Introduction Constipation is one of the most common complications in patients with stroke. Acupuncture has gained increased popularity for the management of constipation. However, there is a lack of supportive evidence on the efficacy of acupuncture for poststroke constipation. This systematic review aims to collect and critically appraise all the available evidence about the efficacy and safety of the acupuncture for constipation in poststroke patients.

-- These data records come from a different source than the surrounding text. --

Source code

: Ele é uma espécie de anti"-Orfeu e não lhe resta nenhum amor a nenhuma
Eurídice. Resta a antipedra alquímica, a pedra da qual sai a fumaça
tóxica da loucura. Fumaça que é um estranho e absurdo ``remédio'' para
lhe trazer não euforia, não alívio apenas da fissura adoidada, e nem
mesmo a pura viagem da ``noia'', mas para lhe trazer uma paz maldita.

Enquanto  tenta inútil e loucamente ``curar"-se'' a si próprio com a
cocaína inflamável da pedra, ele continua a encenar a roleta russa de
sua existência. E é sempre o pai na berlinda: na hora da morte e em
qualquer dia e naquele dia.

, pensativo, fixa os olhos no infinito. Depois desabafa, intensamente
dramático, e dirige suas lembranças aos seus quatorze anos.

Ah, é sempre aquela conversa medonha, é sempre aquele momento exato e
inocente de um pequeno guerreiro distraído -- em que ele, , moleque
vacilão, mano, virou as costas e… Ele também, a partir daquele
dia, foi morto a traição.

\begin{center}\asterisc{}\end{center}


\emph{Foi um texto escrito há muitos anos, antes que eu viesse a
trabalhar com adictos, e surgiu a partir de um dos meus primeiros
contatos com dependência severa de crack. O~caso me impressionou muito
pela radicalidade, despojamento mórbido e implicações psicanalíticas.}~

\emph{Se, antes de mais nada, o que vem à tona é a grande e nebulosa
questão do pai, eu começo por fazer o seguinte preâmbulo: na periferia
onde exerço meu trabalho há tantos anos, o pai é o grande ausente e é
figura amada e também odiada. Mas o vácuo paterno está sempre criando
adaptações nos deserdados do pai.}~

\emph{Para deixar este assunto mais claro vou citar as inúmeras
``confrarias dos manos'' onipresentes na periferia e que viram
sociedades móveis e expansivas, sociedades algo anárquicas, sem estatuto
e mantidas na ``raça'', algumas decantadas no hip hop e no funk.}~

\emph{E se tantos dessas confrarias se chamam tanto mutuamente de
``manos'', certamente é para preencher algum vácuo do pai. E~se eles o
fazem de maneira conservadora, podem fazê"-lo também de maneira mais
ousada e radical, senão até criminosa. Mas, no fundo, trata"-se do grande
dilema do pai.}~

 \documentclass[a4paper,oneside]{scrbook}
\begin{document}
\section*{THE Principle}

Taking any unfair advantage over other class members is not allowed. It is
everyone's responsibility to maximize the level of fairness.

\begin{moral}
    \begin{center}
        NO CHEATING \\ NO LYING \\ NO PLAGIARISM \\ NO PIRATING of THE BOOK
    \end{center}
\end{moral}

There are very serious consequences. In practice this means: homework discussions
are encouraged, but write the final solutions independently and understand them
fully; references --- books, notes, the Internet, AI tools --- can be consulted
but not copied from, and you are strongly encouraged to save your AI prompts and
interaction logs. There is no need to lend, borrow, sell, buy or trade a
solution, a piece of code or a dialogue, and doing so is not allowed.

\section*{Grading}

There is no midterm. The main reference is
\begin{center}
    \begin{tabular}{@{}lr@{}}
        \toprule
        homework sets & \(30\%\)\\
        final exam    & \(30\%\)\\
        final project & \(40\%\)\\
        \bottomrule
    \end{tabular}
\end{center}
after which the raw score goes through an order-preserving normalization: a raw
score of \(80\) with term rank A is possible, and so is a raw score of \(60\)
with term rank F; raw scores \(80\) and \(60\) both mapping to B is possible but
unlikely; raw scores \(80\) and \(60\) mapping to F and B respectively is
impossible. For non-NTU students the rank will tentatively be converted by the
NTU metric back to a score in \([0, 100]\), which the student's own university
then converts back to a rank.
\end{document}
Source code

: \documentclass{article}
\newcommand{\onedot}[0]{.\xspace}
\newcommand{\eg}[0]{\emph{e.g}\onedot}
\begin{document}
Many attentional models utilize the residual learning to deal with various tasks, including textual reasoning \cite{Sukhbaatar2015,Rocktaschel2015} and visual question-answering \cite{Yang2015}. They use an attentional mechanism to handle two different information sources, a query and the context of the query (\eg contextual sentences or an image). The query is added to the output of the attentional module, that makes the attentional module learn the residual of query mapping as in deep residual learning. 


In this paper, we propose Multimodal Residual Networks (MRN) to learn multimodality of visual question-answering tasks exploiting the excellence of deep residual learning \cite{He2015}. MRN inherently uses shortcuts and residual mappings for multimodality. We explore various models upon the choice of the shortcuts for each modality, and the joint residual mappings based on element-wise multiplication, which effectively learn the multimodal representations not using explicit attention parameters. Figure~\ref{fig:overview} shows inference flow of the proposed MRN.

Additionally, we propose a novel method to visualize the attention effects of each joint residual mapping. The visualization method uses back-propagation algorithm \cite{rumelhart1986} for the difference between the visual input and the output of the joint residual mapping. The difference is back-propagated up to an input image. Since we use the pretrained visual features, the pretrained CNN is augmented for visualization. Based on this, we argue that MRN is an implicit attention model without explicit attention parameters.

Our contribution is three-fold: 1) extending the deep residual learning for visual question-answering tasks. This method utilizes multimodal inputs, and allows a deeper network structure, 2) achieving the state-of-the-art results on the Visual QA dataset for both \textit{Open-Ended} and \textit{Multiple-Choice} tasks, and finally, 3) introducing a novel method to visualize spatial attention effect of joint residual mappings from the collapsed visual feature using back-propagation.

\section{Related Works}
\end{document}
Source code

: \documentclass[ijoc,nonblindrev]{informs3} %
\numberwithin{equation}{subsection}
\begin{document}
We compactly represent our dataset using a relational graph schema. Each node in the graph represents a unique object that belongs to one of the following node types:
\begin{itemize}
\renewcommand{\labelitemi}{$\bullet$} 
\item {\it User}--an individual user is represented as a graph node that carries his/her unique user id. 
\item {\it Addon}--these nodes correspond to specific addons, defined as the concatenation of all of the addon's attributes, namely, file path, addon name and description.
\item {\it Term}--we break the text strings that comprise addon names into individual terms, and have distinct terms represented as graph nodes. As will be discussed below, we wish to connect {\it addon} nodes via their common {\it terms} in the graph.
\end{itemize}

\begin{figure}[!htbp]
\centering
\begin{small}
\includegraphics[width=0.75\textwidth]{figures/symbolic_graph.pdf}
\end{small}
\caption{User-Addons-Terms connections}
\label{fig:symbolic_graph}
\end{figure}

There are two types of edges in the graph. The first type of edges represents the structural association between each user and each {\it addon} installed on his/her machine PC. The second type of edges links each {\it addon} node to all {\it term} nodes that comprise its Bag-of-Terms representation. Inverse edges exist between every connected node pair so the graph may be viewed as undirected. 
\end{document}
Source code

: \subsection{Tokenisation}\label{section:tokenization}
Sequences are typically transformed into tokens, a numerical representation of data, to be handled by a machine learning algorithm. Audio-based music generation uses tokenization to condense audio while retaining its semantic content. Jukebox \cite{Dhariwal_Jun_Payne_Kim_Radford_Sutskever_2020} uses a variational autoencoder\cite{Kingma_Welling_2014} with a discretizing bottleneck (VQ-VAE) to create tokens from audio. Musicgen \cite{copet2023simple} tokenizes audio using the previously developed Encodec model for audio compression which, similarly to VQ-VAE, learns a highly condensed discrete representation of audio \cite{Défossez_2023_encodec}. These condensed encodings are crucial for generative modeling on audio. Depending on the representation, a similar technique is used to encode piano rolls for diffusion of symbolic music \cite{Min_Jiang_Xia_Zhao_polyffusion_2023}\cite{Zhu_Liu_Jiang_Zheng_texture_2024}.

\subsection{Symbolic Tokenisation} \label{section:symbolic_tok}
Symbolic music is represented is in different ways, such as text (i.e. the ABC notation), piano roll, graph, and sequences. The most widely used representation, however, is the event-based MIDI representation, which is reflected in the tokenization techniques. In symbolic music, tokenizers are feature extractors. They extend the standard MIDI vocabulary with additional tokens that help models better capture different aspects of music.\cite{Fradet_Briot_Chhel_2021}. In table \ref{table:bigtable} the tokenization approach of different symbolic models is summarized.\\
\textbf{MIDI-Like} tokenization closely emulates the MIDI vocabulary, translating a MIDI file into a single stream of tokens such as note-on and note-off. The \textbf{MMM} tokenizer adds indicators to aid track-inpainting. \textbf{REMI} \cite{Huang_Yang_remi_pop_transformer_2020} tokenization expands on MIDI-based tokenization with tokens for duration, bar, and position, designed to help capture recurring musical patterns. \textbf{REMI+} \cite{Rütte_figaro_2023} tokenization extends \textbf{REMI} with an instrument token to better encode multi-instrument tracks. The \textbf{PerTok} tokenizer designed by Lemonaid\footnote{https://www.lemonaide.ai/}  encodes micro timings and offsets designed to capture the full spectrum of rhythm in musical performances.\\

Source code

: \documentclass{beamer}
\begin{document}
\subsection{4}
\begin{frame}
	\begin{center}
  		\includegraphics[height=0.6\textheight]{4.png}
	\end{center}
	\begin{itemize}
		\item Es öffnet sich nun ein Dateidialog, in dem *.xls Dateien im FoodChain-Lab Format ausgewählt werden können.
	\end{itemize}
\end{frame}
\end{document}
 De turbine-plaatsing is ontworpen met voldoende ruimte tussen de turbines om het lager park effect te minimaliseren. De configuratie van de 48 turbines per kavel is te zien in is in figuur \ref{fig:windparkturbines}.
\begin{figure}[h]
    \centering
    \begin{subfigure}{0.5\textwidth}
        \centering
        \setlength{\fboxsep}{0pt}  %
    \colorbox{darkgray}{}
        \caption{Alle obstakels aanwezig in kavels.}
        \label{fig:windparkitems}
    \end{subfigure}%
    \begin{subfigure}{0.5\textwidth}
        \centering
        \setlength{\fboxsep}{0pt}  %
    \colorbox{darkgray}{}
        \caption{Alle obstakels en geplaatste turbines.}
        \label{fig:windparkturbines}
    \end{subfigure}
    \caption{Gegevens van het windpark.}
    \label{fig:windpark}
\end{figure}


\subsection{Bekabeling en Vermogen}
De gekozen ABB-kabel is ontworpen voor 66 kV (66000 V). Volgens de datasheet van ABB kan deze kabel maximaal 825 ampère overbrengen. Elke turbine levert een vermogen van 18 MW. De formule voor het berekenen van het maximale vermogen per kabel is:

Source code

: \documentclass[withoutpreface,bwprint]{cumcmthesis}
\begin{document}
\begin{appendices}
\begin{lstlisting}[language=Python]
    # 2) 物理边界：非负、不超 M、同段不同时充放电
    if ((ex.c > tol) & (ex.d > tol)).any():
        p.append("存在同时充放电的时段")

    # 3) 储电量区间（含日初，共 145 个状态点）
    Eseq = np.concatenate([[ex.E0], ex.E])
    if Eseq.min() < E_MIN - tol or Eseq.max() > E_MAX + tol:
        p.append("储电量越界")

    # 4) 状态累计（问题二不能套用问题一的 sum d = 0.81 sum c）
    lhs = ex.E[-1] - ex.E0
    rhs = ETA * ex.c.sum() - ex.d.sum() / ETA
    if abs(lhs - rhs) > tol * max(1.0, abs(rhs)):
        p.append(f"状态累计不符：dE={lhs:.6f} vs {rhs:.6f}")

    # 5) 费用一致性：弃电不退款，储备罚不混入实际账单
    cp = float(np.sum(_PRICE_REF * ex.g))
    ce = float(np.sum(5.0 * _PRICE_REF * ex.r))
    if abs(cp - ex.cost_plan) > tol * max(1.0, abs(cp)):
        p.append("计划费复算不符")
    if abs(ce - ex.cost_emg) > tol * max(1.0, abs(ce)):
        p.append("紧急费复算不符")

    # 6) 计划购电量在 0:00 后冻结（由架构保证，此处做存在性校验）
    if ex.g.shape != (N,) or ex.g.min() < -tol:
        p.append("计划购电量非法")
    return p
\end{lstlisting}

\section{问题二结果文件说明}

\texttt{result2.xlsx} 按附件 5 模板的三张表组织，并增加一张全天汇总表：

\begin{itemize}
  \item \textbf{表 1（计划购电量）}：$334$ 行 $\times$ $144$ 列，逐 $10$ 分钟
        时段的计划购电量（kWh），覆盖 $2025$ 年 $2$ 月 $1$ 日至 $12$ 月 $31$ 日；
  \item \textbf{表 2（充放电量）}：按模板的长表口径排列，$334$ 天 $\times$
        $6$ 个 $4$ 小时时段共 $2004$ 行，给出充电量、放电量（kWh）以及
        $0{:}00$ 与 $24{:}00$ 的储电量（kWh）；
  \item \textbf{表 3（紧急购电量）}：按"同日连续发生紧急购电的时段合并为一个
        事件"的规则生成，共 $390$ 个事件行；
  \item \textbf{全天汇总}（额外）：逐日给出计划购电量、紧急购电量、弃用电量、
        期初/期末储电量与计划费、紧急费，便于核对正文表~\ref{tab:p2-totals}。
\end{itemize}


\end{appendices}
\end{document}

Methods and analysis A comprehensive search of Pubmed, Embase, Cochrane Central Register of Controlled Trials, Web of Science, four Chinese databases (National Knowledge Infrastructure (CNKI), Chinese Biomedical Literatures database (CBM), Wanfang Digital Periodicals (WANFANG) and Chinese Science and Technology Periodicals (VIP) database), one Japanese medical database (National Institute of Informatics, CiNii) and one Korean medical database (Oriental Medicine Advanced Searching Integrated System, OASIS) will be conducted to identify randomised controlled trials of acupuncture for constipation in poststroke patients. There is no restriction on language or publication status. The primary outcome measure will be frequency of bowel movement. The risk of bias will be assessed using the approach recommended by Cochrane Handbook for Systematic Reviews of Interventions. We will conduct the meta-analysis to synthesise the evidence for each outcome, if possible. The heterogeneity will be statistically assessed using a χ2 test and I2 statistic. This protocol is developed following the guideline of Preferred Reporting Items for Systematic Reviews and Meta-analyses Protocols 2015.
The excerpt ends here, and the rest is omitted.